(Records from a data collection)
+--
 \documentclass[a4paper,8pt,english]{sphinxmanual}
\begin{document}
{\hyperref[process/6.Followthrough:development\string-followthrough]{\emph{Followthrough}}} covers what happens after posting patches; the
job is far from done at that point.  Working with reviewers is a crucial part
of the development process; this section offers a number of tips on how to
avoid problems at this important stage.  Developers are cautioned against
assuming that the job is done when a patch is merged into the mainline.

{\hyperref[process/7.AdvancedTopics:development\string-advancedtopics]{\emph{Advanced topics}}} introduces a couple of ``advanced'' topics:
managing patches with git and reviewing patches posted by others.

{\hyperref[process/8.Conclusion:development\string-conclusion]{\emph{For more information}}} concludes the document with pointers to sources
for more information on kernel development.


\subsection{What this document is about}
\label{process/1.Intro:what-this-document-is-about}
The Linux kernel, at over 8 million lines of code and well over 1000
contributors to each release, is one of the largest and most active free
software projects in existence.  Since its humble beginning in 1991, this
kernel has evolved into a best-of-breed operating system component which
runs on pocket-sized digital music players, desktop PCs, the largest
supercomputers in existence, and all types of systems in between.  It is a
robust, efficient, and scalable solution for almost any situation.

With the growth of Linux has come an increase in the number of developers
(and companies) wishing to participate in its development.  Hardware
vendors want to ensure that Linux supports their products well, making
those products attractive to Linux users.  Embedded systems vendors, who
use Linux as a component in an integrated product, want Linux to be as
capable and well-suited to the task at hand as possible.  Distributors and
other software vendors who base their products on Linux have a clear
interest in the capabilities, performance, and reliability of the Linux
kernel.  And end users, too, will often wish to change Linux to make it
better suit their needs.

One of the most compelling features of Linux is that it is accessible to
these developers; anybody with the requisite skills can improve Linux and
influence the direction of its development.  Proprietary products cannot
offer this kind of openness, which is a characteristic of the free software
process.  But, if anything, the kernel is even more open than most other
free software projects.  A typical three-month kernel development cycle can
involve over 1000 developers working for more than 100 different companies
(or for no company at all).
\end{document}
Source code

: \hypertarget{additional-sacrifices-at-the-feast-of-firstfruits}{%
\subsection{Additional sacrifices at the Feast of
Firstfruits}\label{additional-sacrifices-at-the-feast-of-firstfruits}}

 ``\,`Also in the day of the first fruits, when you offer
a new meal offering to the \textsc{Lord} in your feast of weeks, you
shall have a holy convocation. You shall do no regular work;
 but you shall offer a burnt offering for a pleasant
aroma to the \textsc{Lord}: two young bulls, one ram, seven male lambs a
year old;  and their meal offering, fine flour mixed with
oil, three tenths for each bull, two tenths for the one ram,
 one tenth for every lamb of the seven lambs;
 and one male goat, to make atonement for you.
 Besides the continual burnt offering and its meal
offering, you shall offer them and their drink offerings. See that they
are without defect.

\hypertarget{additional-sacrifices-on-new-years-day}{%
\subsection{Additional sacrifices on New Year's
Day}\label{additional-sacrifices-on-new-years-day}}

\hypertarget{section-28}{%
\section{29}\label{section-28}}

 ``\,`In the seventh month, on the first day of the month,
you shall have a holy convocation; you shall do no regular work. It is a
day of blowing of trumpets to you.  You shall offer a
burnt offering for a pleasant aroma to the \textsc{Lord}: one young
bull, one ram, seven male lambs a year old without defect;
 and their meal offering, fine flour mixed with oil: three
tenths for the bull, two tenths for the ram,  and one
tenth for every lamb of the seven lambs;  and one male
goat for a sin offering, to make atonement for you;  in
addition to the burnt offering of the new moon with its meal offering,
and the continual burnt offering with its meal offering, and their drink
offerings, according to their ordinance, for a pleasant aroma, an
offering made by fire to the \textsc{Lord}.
+--
What you should do = Your answer should be exactly the lines of the data above, from the first through the line containing "introduces a couple".

Solution to the exercise =
 \documentclass[a4paper,8pt,english]{sphinxmanual}
\begin{document}
{\hyperref[process/6.Followthrough:development\string-followthrough]{\emph{Followthrough}}} covers what happens after posting patches; the
job is far from done at that point.  Working with reviewers is a crucial part
of the development process; this section offers a number of tips on how to
avoid problems at this important stage.  Developers are cautioned against
assuming that the job is done when a patch is merged into the mainline.

{\hyperref[process/7.AdvancedTopics:development\string-advancedtopics]{\emph{Advanced topics}}} introduces a couple of ``advanced'' topics:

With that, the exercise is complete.